Publication information
- Publisher: DC Comics
- First appearance: Mister Miracle #6 (January–February 1972)
- Created by: Jack Kirby (writer-artist)

In-story information
- Full name: N/A
- Species: Human
- Team affiliations: Secret Society of Super Villains

= Funky Flashman =

Fictional character in the DC Universe

Funky Flashman is a fictional character, an entrepreneur in the DC Universe. Created by Jack Kirby, the character first appeared in the pages of Mister Miracle during the early 1970s. He is popularly considered a satirical caricature of Stan Lee, Kirby's former artistic collaborator at Marvel Comics with whom he had a falling-out. Flashman's attempts to rip off Mister Miracle reflect Kirby's view that Lee exploited his work at Marvel in the 1960s.
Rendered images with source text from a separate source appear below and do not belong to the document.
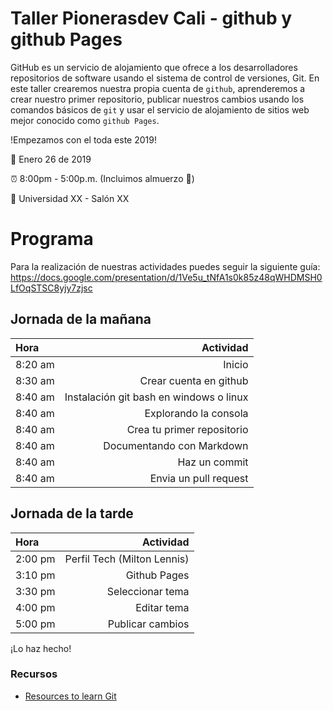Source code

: # Taller Pionerasdev Cali - github y github Pages

GitHub es un servicio de alojamiento que ofrece a los desarrolladores repositorios de software usando el sistema de control de versiones, Git. En este taller crearemos nuestra propia cuenta de `github`, aprenderemos a crear nuestro primer repositorio, publicar nuestros cambios usando los comandos básicos de `git` y usar el servicio de alojamiento de sitios web mejor conocido como `github Pages`.


!Empezamos con el toda este 2019! 

:calendar: Enero 26 de 2019

:alarm_clock: 8:00pm - 5:00p.m. (Incluimos almuerzo :ramen:)

:wedding: Universidad XX - Salón XX

# Programa

Para la realización de nuestras actividades puedes seguir la siguiente guía: https://docs.google.com/presentation/d/1Ve5u_tNfA1s0k85z48qWHDMSH0LfOqSTSC8yjy7zjsc

## Jornada de la mañana

 Hora |  Actividad
:---- | ---: | 
8:20 am | Inicio
8:30 am | Crear cuenta en github
8:40 am | Instalación git bash en windows o linux
8:40 am | Explorando la consola
8:40 am | Crea tu primer repositorio
8:40 am | Documentando con Markdown
8:40 am | Haz un commit
8:40 am | Envia un pull request

## Jornada de la tarde

 Hora |  Actividad
:---- | ---: | 
2:00 pm | Perfil Tech (Milton Lennis)
3:10 pm | Github Pages
3:30 pm | Seleccionar tema
4:00 pm | Editar tema
5:00 pm | Publicar cambios

¡Lo haz hecho!

### Recursos

- [Resources to learn Git](http://try.github.io/)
==Fictional character biography==
Nothing is known about Funky's past except that he and his sidekick Houseroy (popularly considered to be a caricature of Roy Thomas) were business associates of a Colonel Mockingbird. After Mockingbird's death, Funky and Houseroy lived on monthly allowances that were automatically doled out. Noticing that the monthly allowances were getting smaller, Funky decided that he needed a new source of income.

In Funky Flashman's first appearance, he unsuccessfully attempts to cash in on the talents of Mister Miracle. Donning a wig and a beard, he meets with Miracle to interview for the position of his tour manager. Miracle accepts, despite the fact that Big Barda and Oberon object to Flashman's demeanor and tactics. The next day, Miracle performs several of his escape acts, much to Flashman's delight. Flashman asks for Miracle's secret, and Miracle reveals the Mother Box he keeps on his shoulder. From around the corner, the two men see Big Barda and the Female Fury Lashina engaged in a struggle. Miracle jumps in to help Barda but Lashina vanishes with the power of her phasing circuits. The two realize the Female Furies have been tracking their whereabouts through the Mother Box signal.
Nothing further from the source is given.